• Exercise prompt: Without including any pictures, copy every line below exactly.

• Provided information:
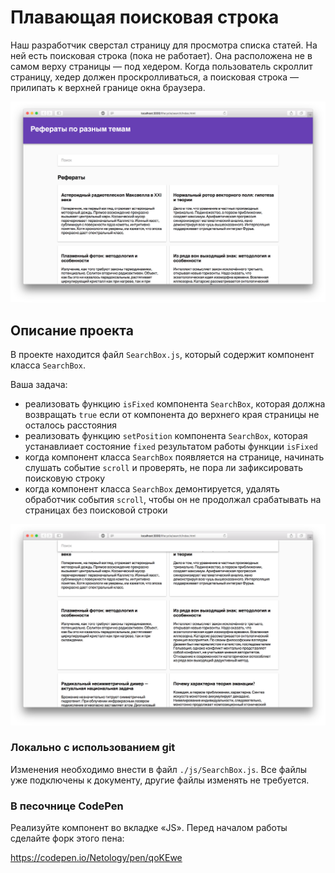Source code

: Плавающая поисковая строка
===

Наш разработчик сверстал страницу для просмотра списка статей. На ней есть поисковая строка (пока не работает). Она расположена не в самом верху страницы — под хедером. Когда пользователь скроллит страницу, хедер должен проскролливаться, а поисковая строка — прилипать к верхней границе окна браузера.

![search-box](./assets/search-box.png)

## Описание проекта

В проекте находится файл `SearchBox.js`, который содержит компонент класса `SearchBox`.

Ваша задача:
- реализовать функцию `isFixed` компонента `SearchBox`, которая должна возвращать `true` если от компонента до верхнего края страницы не осталось расстояния
- реализовать функцию `setPosition` компонента `SearchBox`, которая устанавлиает состояние `fixed` результатом работы функции `isFixed`
- когда компонент класса `SearchBox` появляется на странице, начинать слушать событие `scroll` и проверять, не пора ли зафиксировать поисковую строку
- когда компонент класса `SearchBox` демонтируется, удалять обработчик события `scroll`, чтобы он не продолжал срабатывать на страницах без поисковой строки

![search-box-done.png](./assets/search-box-done.png)

### Локально с использованием git

Изменения необходимо внести в файл `./js/SearchBox.js`. Все файлы уже подключены к документу, другие файлы изменять не требуется.

### В песочнице CodePen

Реализуйте компонент во вкладке «JS». Перед началом работы сделайте форк этого пена:

https://codepen.io/Netology/pen/qoKEwe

• Completed exercise:
Source code

: Плавающая поисковая строка
===

Наш разработчик сверстал страницу для просмотра списка статей. На ней есть поисковая строка (пока не работает). Она расположена не в самом верху страницы — под хедером. Когда пользователь скроллит страницу, хедер должен проскролливаться, а поисковая строка — прилипать к верхней границе окна браузера.

![search-box](./assets/search-box.png)

## Описание проекта

В проекте находится файл `SearchBox.js`, который содержит компонент класса `SearchBox`.

Ваша задача:
- реализовать функцию `isFixed` компонента `SearchBox`, которая должна возвращать `true` если от компонента до верхнего края страницы не осталось расстояния
- реализовать функцию `setPosition` компонента `SearchBox`, которая устанавлиает состояние `fixed` результатом работы функции `isFixed`
- когда компонент класса `SearchBox` появляется на странице, начинать слушать событие `scroll` и проверять, не пора ли зафиксировать поисковую строку
- когда компонент класса `SearchBox` демонтируется, удалять обработчик события `scroll`, чтобы он не продолжал срабатывать на страницах без поисковой строки

![search-box-done.png](./assets/search-box-done.png)

### Локально с использованием git

Изменения необходимо внести в файл `./js/SearchBox.js`. Все файлы уже подключены к документу, другие файлы изменять не требуется.

### В песочнице CodePen

Реализуйте компонент во вкладке «JS». Перед началом работы сделайте форк этого пена:

https://codepen.io/Netology/pen/qoKEwe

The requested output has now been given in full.